Combination nanomedicine targeting cancer stem cells and bulk tumor cells for treatment of prostate cancer

Prostate cancer is the most common malignancy and second leading cause of cancer-related deaths in men in the United States. Despite improved management of patients with early stage prostate cancer, the mortality rate is still high due to frequent relapse, progression and metastasis following current antiprostate cancer therapies. Recently, research evidences support the presence of a subpopulation of cancer stem cells (CSCs) with infinite self-renewal and differentiation abilities. These drug-resistant CSCs, surviving following traditional anticancer therapies, contribute to cancer recurrence and metastasis. Therefore, to overcome the failure of current therapies and improve prostate cancer patient outcomes, it is necessary to not only shrink the tumor mass, but also inhibit CSC growth and maintenance.

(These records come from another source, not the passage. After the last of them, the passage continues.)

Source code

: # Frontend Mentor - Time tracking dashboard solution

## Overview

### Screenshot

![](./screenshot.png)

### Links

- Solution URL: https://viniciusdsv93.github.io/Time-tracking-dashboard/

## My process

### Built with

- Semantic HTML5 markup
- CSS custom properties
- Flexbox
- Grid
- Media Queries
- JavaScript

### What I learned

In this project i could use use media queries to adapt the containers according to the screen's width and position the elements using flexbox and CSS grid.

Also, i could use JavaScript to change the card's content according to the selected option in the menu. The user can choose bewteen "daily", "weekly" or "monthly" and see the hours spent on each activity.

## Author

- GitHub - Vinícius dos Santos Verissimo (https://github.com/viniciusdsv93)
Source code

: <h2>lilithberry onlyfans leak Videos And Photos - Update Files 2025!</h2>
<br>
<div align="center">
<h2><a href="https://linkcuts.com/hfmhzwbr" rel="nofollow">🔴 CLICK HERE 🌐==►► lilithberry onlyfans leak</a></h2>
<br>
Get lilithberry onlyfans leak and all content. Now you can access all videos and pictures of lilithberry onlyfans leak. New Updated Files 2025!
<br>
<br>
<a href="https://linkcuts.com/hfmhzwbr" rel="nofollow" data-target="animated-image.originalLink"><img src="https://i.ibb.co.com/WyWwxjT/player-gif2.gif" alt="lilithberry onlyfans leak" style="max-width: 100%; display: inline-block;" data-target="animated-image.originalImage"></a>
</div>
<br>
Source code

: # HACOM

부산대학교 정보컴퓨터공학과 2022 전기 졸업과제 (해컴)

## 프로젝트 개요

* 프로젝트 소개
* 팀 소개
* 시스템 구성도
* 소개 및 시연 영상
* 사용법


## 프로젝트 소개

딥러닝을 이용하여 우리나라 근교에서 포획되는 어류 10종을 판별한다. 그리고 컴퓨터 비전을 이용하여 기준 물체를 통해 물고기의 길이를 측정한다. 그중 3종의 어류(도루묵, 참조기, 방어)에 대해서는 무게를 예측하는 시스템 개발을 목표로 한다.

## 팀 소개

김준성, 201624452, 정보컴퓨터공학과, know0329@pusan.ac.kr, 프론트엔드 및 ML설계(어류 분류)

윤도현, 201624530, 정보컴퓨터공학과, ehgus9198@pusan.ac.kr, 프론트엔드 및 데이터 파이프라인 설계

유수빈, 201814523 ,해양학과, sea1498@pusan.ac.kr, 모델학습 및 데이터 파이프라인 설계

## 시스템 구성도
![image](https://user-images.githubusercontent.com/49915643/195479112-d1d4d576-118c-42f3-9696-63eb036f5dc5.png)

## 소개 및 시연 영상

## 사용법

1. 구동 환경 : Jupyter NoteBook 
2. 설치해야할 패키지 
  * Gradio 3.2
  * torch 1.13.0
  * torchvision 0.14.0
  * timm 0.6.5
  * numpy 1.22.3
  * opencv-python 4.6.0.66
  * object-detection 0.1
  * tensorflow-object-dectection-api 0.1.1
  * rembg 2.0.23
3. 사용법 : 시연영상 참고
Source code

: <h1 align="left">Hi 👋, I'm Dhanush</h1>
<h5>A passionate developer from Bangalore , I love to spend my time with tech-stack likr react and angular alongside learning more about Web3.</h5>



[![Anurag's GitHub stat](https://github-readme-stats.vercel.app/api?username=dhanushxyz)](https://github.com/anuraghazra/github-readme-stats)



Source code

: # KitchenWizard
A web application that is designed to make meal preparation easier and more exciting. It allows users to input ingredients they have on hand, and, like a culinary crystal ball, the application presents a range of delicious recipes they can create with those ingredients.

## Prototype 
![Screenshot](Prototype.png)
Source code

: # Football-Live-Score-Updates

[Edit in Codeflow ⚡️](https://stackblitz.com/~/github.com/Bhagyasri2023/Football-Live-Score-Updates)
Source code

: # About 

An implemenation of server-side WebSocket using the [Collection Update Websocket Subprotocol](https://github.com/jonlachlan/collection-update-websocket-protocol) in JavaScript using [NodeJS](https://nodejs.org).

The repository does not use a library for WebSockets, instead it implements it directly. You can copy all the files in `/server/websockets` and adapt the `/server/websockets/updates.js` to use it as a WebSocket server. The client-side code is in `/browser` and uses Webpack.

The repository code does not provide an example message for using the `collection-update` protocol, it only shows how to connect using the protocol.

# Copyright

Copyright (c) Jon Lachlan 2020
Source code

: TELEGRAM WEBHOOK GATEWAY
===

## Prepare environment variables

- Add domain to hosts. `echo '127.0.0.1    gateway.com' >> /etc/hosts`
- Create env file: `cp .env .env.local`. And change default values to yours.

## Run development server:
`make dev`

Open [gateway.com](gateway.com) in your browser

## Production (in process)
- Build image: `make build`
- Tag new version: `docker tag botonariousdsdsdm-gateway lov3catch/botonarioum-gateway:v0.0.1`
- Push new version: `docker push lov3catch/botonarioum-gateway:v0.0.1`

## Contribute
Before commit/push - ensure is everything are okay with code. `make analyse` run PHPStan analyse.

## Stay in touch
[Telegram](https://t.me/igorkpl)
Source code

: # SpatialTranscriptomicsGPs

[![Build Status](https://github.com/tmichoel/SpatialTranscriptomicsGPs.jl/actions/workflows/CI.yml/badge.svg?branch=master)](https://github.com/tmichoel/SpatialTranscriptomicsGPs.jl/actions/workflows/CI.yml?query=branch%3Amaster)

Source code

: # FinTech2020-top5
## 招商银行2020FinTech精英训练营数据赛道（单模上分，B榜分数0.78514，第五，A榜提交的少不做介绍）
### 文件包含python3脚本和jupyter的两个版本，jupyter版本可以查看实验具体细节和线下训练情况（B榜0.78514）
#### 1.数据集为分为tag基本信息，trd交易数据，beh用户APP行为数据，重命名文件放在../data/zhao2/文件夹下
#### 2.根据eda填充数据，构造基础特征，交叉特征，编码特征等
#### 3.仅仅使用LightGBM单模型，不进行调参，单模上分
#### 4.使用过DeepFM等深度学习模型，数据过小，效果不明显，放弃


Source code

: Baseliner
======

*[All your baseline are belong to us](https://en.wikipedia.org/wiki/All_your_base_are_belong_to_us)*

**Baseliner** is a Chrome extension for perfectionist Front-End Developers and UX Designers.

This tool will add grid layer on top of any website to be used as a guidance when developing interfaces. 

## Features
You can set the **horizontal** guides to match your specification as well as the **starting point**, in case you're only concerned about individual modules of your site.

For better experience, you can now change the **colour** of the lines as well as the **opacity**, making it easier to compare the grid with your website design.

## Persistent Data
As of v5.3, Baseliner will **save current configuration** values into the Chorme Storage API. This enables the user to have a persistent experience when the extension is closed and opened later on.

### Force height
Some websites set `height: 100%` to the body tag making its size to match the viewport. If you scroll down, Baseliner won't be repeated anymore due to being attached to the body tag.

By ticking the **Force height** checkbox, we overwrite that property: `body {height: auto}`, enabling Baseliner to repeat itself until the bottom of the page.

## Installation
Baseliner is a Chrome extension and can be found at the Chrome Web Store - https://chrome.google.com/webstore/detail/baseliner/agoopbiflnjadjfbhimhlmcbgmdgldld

To this end, we designed the combination macromolecular therapeutics containing two types of HPMA copolymer-drug conjugates: one effectively killing non-CSC bulk tumor cells, the other preferentially killing prostate CSCs. Docetaxel, a first line chemotherapeutic agent for advanced prostate cancer, is employed in the bulk tumor cell-killing HPMA copolymer-drug conjugate. Cyclopamine (a hedgehog pathway inhibitor) or GDC-0980 (a PI3K/mTOR dual inhibitor), with antiprostate CSC activity, is incorporated in the CSC-killing conjugate. The two types of HPMA copolymer-drug conjugates were synthesized by RAFT (reverse addition-fragmentation chain-transfer) copolymerization, with well controlled molecular weight and narrow molecular weight distribution. The anti-CSC and antibulk tumor effects of individual and combination of the two HPMA copolymer-drug conjugates were evaluated in vitro and in vivo. The in vitro evaluations show that the CSC-killing conjugate decreased the relative amount of CD133+ prostate CSC enriched population and impaired prostasphere forming ability. On the other hand, HPMA copolymer-docetaxel conjugate failed to decrease the relative amount of CD133+ cancer cells. The combination treatment led to the strongest tumor growth inhibition in long-term. For the in vivo evaluations, single and combination treatment all inhibited tumor growth immediately in PC-3 prostate tumor bearing mice. However, only the combination therapy led to sustained tumor growth inhibition in long-term. The characterizations of residual tumor cells suggest a decreased proportion of CD133+ cells following combination therapy.